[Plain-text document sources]
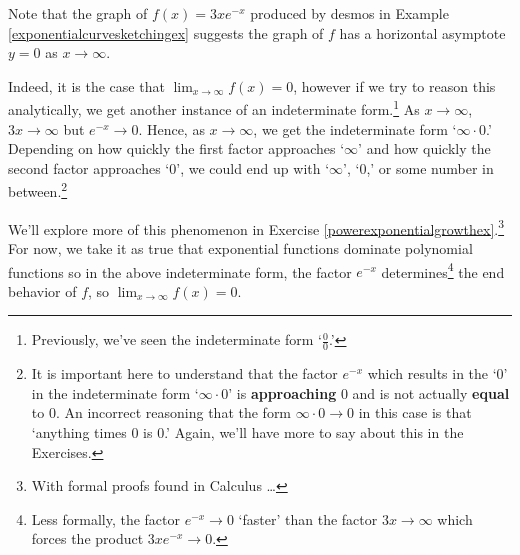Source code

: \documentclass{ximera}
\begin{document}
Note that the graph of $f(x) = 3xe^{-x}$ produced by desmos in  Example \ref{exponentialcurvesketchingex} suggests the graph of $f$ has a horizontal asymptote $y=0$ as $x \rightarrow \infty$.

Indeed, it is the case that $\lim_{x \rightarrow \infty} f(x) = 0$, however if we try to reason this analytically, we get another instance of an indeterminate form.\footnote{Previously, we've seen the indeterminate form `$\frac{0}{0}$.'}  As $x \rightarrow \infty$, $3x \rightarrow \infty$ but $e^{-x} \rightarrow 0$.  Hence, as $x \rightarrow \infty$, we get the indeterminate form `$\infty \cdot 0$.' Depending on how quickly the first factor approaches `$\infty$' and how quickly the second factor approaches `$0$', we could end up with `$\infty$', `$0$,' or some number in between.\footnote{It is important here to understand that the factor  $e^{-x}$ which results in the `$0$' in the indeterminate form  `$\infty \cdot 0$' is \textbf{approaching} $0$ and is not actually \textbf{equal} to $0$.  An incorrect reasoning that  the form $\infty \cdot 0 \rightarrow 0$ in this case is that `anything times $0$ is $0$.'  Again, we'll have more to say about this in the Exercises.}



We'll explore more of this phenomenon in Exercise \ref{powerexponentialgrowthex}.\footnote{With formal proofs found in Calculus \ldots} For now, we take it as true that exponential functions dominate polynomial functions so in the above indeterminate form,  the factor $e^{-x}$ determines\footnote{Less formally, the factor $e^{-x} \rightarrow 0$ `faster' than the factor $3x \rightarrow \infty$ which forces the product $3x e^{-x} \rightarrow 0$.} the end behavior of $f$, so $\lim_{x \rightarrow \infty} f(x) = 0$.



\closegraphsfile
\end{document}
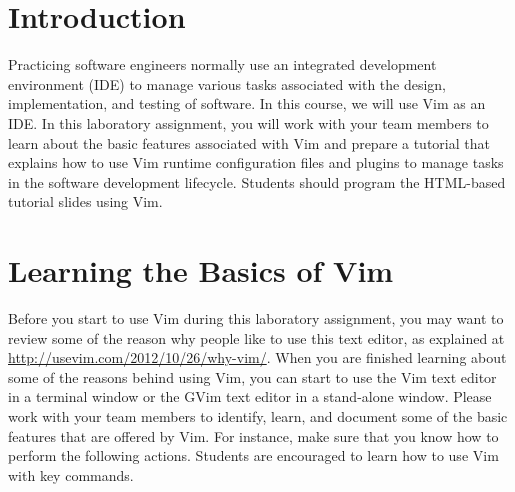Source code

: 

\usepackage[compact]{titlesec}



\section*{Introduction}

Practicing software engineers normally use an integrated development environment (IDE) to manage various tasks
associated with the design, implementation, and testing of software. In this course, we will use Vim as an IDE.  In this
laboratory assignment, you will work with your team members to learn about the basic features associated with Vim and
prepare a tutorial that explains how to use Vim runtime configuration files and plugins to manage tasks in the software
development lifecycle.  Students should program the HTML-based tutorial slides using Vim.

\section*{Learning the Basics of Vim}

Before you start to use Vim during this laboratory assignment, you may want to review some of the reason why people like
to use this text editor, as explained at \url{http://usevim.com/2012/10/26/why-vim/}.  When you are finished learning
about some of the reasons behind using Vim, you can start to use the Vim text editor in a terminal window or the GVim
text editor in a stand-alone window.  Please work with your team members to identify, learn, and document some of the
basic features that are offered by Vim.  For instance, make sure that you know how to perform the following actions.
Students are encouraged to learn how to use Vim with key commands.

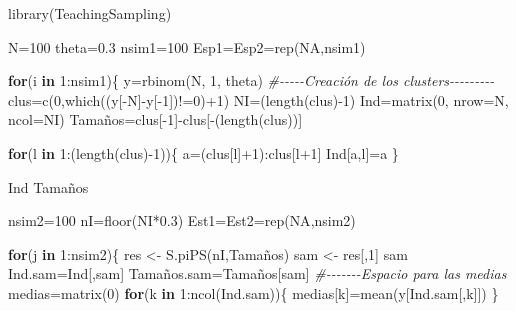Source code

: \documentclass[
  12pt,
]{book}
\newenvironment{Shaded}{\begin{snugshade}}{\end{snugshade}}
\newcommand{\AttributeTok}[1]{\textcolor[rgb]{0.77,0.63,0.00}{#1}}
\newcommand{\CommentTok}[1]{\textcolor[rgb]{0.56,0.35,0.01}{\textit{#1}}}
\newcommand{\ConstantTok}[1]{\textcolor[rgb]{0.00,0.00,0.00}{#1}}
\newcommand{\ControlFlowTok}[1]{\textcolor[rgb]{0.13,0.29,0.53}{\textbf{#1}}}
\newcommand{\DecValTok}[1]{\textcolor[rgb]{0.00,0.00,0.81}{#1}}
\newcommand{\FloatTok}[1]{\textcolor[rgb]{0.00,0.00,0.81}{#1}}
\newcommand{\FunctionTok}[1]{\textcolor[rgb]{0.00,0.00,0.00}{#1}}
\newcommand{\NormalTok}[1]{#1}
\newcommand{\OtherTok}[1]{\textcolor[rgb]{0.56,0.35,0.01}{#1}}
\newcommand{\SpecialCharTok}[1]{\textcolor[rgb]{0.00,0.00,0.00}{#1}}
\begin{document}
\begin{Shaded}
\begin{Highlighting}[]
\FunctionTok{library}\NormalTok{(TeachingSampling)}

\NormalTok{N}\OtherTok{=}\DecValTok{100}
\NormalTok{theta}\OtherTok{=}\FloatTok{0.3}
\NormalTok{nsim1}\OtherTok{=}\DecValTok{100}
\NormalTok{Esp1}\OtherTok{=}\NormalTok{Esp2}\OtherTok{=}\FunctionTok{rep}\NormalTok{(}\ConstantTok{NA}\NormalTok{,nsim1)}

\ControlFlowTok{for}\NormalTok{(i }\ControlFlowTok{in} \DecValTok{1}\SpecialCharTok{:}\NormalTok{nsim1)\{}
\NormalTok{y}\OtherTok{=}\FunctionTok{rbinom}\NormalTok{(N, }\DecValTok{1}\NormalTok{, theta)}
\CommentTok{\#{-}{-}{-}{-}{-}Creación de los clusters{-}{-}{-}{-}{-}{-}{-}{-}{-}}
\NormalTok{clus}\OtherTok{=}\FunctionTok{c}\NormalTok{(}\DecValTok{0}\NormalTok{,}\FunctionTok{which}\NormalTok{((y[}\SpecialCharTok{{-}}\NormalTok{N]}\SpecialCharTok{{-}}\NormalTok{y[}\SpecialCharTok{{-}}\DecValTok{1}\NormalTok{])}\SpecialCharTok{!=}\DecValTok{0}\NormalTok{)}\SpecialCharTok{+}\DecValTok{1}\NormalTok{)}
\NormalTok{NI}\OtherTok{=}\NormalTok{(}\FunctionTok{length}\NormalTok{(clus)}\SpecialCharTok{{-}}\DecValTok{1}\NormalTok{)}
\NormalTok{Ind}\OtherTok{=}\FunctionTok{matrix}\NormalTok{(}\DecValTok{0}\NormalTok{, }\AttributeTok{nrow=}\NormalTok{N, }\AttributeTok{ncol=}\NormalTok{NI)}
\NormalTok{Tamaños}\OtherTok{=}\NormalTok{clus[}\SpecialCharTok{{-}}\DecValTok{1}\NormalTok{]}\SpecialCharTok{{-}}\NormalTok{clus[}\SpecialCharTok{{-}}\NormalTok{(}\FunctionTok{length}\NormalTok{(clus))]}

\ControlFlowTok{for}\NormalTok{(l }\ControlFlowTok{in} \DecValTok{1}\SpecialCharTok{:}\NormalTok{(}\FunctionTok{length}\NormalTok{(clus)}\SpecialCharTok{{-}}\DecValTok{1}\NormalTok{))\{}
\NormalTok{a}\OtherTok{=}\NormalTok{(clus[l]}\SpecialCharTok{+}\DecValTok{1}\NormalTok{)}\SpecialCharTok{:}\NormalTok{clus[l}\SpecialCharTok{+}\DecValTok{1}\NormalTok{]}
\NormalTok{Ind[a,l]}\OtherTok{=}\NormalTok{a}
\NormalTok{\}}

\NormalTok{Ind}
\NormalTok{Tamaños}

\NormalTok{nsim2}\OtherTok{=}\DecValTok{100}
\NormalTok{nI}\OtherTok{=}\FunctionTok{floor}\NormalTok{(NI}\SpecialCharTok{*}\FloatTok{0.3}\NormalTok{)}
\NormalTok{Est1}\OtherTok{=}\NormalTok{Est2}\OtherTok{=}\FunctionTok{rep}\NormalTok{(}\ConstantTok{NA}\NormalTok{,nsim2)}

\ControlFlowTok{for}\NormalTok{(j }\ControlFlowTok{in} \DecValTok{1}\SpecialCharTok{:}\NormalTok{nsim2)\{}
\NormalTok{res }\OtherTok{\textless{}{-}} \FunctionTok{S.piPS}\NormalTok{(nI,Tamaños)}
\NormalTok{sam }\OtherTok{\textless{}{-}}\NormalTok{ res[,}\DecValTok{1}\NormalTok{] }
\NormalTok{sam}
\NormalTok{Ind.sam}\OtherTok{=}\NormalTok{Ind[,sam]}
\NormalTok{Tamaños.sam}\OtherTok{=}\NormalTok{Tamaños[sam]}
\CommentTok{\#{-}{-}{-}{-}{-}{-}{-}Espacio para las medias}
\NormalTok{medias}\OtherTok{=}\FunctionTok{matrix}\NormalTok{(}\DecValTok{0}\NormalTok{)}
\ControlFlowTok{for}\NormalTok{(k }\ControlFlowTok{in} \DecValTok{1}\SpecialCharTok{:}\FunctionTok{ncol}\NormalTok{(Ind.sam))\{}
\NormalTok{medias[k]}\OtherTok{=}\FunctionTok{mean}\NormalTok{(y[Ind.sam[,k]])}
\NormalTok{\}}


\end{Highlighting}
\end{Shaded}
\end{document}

— Task to carry out —
Among the lines above, count those that include the word "matrix". Give only the result.

— Finished task —
2